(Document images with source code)
-*-*-

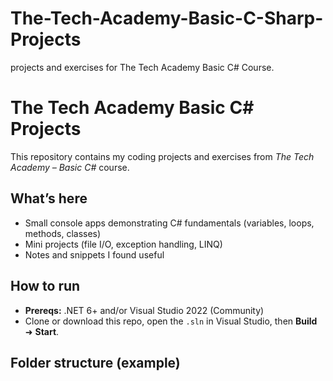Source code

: # The-Tech-Academy-Basic-C-Sharp-Projects
projects and exercises for The Tech Academy Basic C# Course.
# The Tech Academy Basic C# Projects

This repository contains my coding projects and exercises from *The Tech Academy – Basic C#* course.

## What’s here
- Small console apps demonstrating C# fundamentals (variables, loops, methods, classes)
- Mini projects (file I/O, exception handling, LINQ)
- Notes and snippets I found useful

## How to run
- **Prereqs:** .NET 6+ and/or Visual Studio 2022 (Community)
- Clone or download this repo, open the `.sln` in Visual Studio, then **Build** ➜ **Start**.

## Folder structure (example)
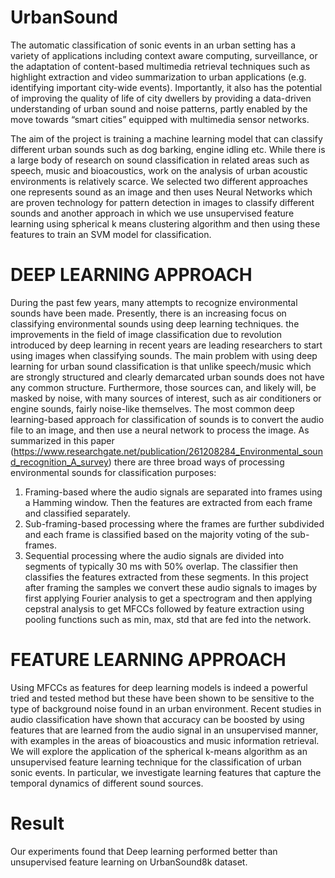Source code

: # UrbanSound
The automatic classification of sonic events in an urban setting has a variety of applications
including context aware computing, surveillance, or the adaptation of content-based
multimedia retrieval techniques such as highlight extraction and video summarization to
urban applications (e.g. identifying important city-wide events). Importantly, it also has the
potential of improving the quality of life of city dwellers by providing a data-driven
understanding of urban sound and noise patterns, partly enabled by the move towards “smart
cities” equipped with multimedia sensor networks.

The aim of the project is training a machine learning model that can classify different urban
sounds such as dog barking, engine idling etc. While there is a large body of research on sound
classification in related areas such as speech, music and bioacoustics, work on the analysis of
urban acoustic environments is relatively scarce. We selected two different approaches one
represents sound as an image and then uses Neural Networks which are proven technology for
pattern detection in images to classify different sounds and another approach in which we
use unsupervised feature learning using spherical k means clustering algorithm and then using
these features to train an SVM model for classification.

# DEEP LEARNING APPROACH
During the past few years, many attempts to recognize environmental sounds have been made.
Presently, there is an increasing focus on classifying environmental sounds using deep learning
techniques. the improvements in the field of image classification due to
revolution introduced by deep learning in recent years are leading researchers to start using
images when classifying sounds. The main problem with using deep learning for urban sound
classification is that unlike speech/music which are strongly structured and clearly demarcated
urban sounds does not have any common structure. Furthermore, those sources can, and likely
will, be masked by noise, with many sources of interest, such as air conditioners or engine
sounds, fairly noise-like themselves. The most common deep learning-based approach for
classification of sounds is to convert the audio file to an image, and then use a neural network
to process the image.
As summarized in this paper (https://www.researchgate.net/publication/261208284_Environmental_sound_recognition_A_survey)
there are three broad ways of processing environmental sounds for classification purposes: 
1) Framing-based where the audio signals are separated into frames using a Hamming window. 
Then the features are extracted from each frame and classified separately.
2) Sub-framing-based processing where the frames are further subdivided and each frame is 
classified based on the majority voting of the sub-frames.
3) Sequential processing where the audio signals are divided into segments of typically 30 ms with 50%
overlap. The classifier then classifies the features extracted from these segments. In this project
after framing the samples we convert these audio signals to images by first applying Fourier
analysis to get a spectrogram and then applying cepstral analysis to get MFCCs followed by
feature extraction using pooling functions such as min, max, std that are fed into the network.

# FEATURE LEARNING APPROACH
Using MFCCs as features for deep learning models is indeed a powerful tried and tested
method but these have been shown to be sensitive to the type of background noise found in an
urban environment. Recent studies in audio classification have shown that accuracy can be
boosted by using features that are learned from the audio signal in an unsupervised manner,
with examples in the areas of bioacoustics and music information retrieval. We will explore the application of the 
spherical k-means algorithm as an unsupervised feature learning technique for the classification of urban sonic events. In
particular, we investigate learning features that capture the temporal dynamics of different
sound sources.

# Result
Our experiments found that Deep learning performed better than unsupervised feature
learning on UrbanSound8k dataset.
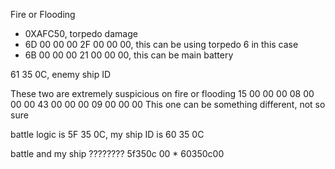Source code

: Fire or Flooding

- 0XAFC50, torpedo damage
- 6D 00 00 00 2F 00 00 00, this can be using torpedo 6 in this case
- 6B 00 00 00 21 00 00 00, this can be main battery

61 35 0C, enemy ship ID

These two are extremely suspicious on fire or flooding
15 00 00 00 08 00 00 00
43 00 00 00 09 00 00 00
This one can be something different, not so sure

battle logic is 5F 35 0C, my ship ID is 60 35 0C

battle and my ship
???????? 5f350c 00 * 60350c00
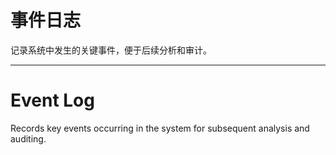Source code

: # 事件日志

记录系统中发生的关键事件，便于后续分析和审计。

---

# Event Log

Records key events occurring in the system for subsequent analysis and auditing. 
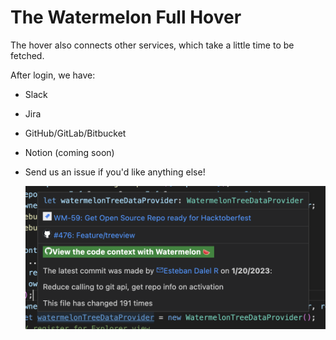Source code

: # The Watermelon Full Hover

The hover also connects other services, which take a little time to be fetched.

After login, we have:

- Slack
- Jira
- GitHub/GitLab/Bitbucket
- Notion (coming soon)
- Send us an issue if you'd like anything else!

  ![hover-extra.png](./hover-extra.png)
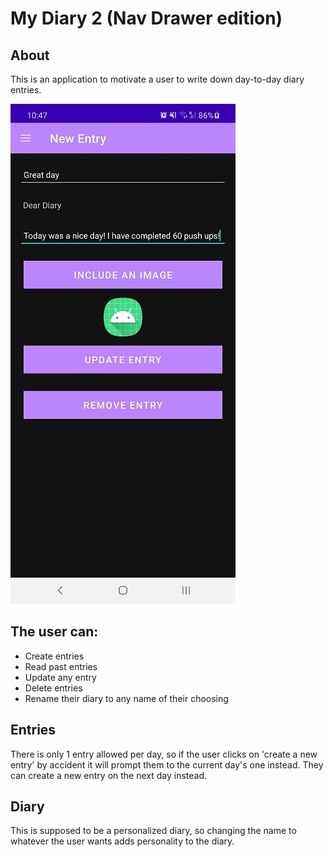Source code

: # My Diary 2 (Nav Drawer edition)

## About
This is an application to motivate a user to write down day-to-day diary entries.

![Image](readme/entry.jpg "Entry example")

## The user can:
- Create entries
- Read past entries
- Update any entry
- Delete entries
- Rename their diary to any name of their choosing

## Entries
There is only 1 entry allowed per day, so if the user clicks on 'create a new entry' by accident it will prompt them to the current day's one instead. They can create a new entry on the next day instead.

## Diary
This is supposed to be a personalized diary, so changing the name to whatever the user wants adds personality to the diary.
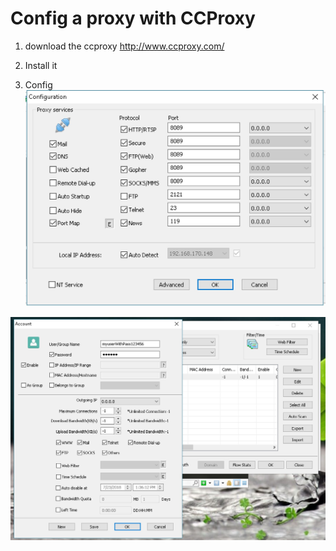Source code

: # Config a proxy with CCProxy
1. download the ccproxy
http://www.ccproxy.com/

2. Install it

3. Config
![Config ports](../../res/network/proxy/cc1.png)

![Config user](../../res/network/proxy/cc2.png)
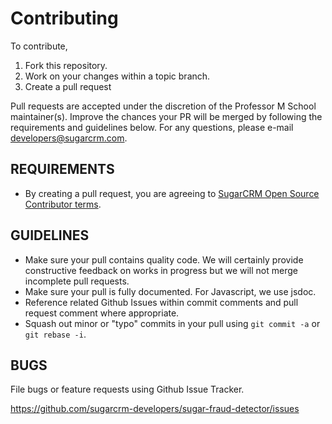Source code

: # Contributing

To contribute,

1. Fork this repository.
1. Work on your changes within a topic branch.
1. Create a pull request

Pull requests are accepted under the discretion of the Professor M School maintainer(s). Improve the chances your PR will be merged by following the requirements and guidelines below. For any questions, please e-mail developers@sugarcrm.com.

## REQUIREMENTS

- By creating a pull request, you are agreeing to [SugarCRM Open Source Contributor terms](https://github.com/sugarcrm/school/blob/master/docs/CONTRIBUTOR_TERMS.pdf).

## GUIDELINES

- Make sure your pull contains quality code. We will certainly provide constructive feedback on works in progress but we will not merge incomplete pull requests.
- Make sure your pull is fully documented. For Javascript, we use jsdoc.
- Reference related Github Issues within commit comments and pull request comment where appropriate.
- Squash out minor or "typo" commits in your pull using `git commit -a` or `git rebase -i`.

## BUGS

File bugs or feature requests using Github Issue Tracker.

<https://github.com/sugarcrm-developers/sugar-fraud-detector/issues>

-*-*-

● **Problem to solve**:
Copy all lines from the data above that contain the word "also".

● **Answer box**:
urban applications (e.g. identifying important city-wide events). Importantly, it also has the
The hover also connects other services, which take a little time to be fetched.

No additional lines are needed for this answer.